Aim of the task ▸ Everything in the entries below should be restated exactly, except for the pictures.

▬▬▬▬▬▬▬▬▬▬

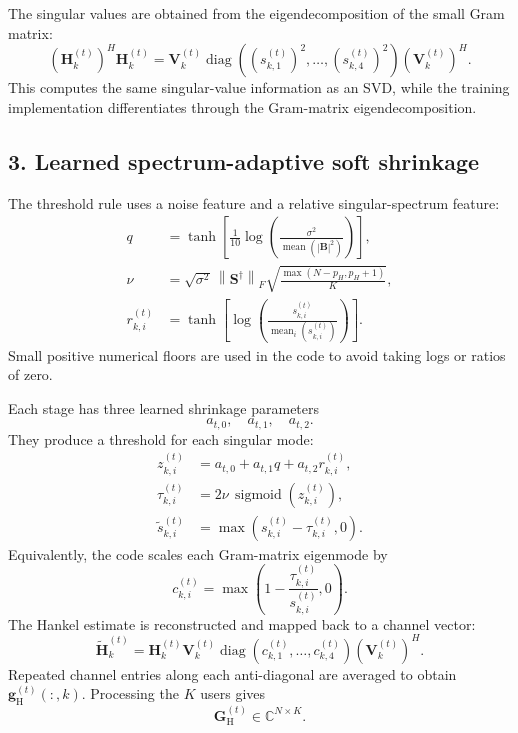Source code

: ﻿\documentclass[11pt,a4paper]{article}
\begin{document}
The singular values are obtained from the eigendecomposition of the
small Gram matrix:
\begin{equation}
\left(\bm{H}_{k}^{(t)}\right)^H\bm{H}_{k}^{(t)}
=
\bm{V}_{k}^{(t)}
\operatorname{diag}\!\left((s_{k,1}^{(t)})^2,\ldots,
(s_{k,4}^{(t)})^2\right)
\left(\bm{V}_{k}^{(t)}\right)^H.
\end{equation}
This computes the same singular-value information as an SVD, while the
training implementation differentiates through the Gram-matrix
eigendecomposition.

\subsection{3. Learned spectrum-adaptive soft shrinkage}

The threshold rule uses a noise feature and a relative singular-spectrum
feature:
\begin{align}
q
&=
\tanh\!\left[
\frac{1}{10}
\log\!\left(
\frac{\sigma^2}
{\operatorname{mean}(|\bm{B}|^2)}
\right)
\right],\\
\nu
&=
\sqrt{\sigma^2}\,
\left\|\bm{S}^{\dagger}\right\|_F
\sqrt{\frac{\max(N-p_H,p_H+1)}{K}},\\
r_{k,i}^{(t)}
&=
\tanh\!\left[
\log\!\left(
\frac{s_{k,i}^{(t)}}
{\operatorname{mean}_{i}(s_{k,i}^{(t)})}
\right)
\right].
\end{align}
Small positive numerical floors are used in the code to avoid taking
logs or ratios of zero.

Each stage has three learned shrinkage parameters
\[
a_{t,0},\quad a_{t,1},\quad a_{t,2}.
\]
They produce a threshold for each singular mode:
\begin{align}
z_{k,i}^{(t)}
&=
a_{t,0}+a_{t,1}q+a_{t,2}r_{k,i}^{(t)},\\
\tau_{k,i}^{(t)}
&=
2\nu\,\operatorname{sigmoid}\!\left(z_{k,i}^{(t)}\right),\\
\widetilde{s}_{k,i}^{(t)}
&=
\max\!\left(s_{k,i}^{(t)}-\tau_{k,i}^{(t)},0\right).
\end{align}
Equivalently, the code scales each Gram-matrix eigenmode by
\[
c_{k,i}^{(t)}
=
\max\!\left(
1-\frac{\tau_{k,i}^{(t)}}{s_{k,i}^{(t)}},0
\right).
\]
The Hankel estimate is reconstructed and mapped back to a channel vector:
\begin{equation}
\widetilde{\bm{H}}_{k}^{(t)}
=
\bm{H}_{k}^{(t)}
\bm{V}_{k}^{(t)}
\operatorname{diag}\!\left(c_{k,1}^{(t)},\ldots,c_{k,4}^{(t)}\right)
\left(\bm{V}_{k}^{(t)}\right)^H.
\end{equation}
Repeated channel entries along each anti-diagonal are averaged to obtain
\(\bm{g}_{\mathrm{H}}^{(t)}(:,k)\). Processing the \(K\) users gives
\[
\bm{G}_{\mathrm{H}}^{(t)}\in\mathbb{C}^{N\times K}.
\]
\end{document}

▬▬▬▬▬▬▬▬▬▬

Problem solution ▸
Source code

: ﻿\documentclass[11pt,a4paper]{article}
\begin{document}
The singular values are obtained from the eigendecomposition of the
small Gram matrix:
\begin{equation}
\left(\bm{H}_{k}^{(t)}\right)^H\bm{H}_{k}^{(t)}
=
\bm{V}_{k}^{(t)}
\operatorname{diag}\!\left((s_{k,1}^{(t)})^2,\ldots,
(s_{k,4}^{(t)})^2\right)
\left(\bm{V}_{k}^{(t)}\right)^H.
\end{equation}
This computes the same singular-value information as an SVD, while the
training implementation differentiates through the Gram-matrix
eigendecomposition.

\subsection{3. Learned spectrum-adaptive soft shrinkage}

The threshold rule uses a noise feature and a relative singular-spectrum
feature:
\begin{align}
q
&=
\tanh\!\left[
\frac{1}{10}
\log\!\left(
\frac{\sigma^2}
{\operatorname{mean}(|\bm{B}|^2)}
\right)
\right],\\
\nu
&=
\sqrt{\sigma^2}\,
\left\|\bm{S}^{\dagger}\right\|_F
\sqrt{\frac{\max(N-p_H,p_H+1)}{K}},\\
r_{k,i}^{(t)}
&=
\tanh\!\left[
\log\!\left(
\frac{s_{k,i}^{(t)}}
{\operatorname{mean}_{i}(s_{k,i}^{(t)})}
\right)
\right].
\end{align}
Small positive numerical floors are used in the code to avoid taking
logs or ratios of zero.

Each stage has three learned shrinkage parameters
\[
a_{t,0},\quad a_{t,1},\quad a_{t,2}.
\]
They produce a threshold for each singular mode:
\begin{align}
z_{k,i}^{(t)}
&=
a_{t,0}+a_{t,1}q+a_{t,2}r_{k,i}^{(t)},\\
\tau_{k,i}^{(t)}
&=
2\nu\,\operatorname{sigmoid}\!\left(z_{k,i}^{(t)}\right),\\
\widetilde{s}_{k,i}^{(t)}
&=
\max\!\left(s_{k,i}^{(t)}-\tau_{k,i}^{(t)},0\right).
\end{align}
Equivalently, the code scales each Gram-matrix eigenmode by
\[
c_{k,i}^{(t)}
=
\max\!\left(
1-\frac{\tau_{k,i}^{(t)}}{s_{k,i}^{(t)}},0
\right).
\]
The Hankel estimate is reconstructed and mapped back to a channel vector:
\begin{equation}
\widetilde{\bm{H}}_{k}^{(t)}
=
\bm{H}_{k}^{(t)}
\bm{V}_{k}^{(t)}
\operatorname{diag}\!\left(c_{k,1}^{(t)},\ldots,c_{k,4}^{(t)}\right)
\left(\bm{V}_{k}^{(t)}\right)^H.
\end{equation}
Repeated channel entries along each anti-diagonal are averaged to obtain
\(\bm{g}_{\mathrm{H}}^{(t)}(:,k)\). Processing the \(K\) users gives
\[
\bm{G}_{\mathrm{H}}^{(t)}\in\mathbb{C}^{N\times K}.
\]
\end{document}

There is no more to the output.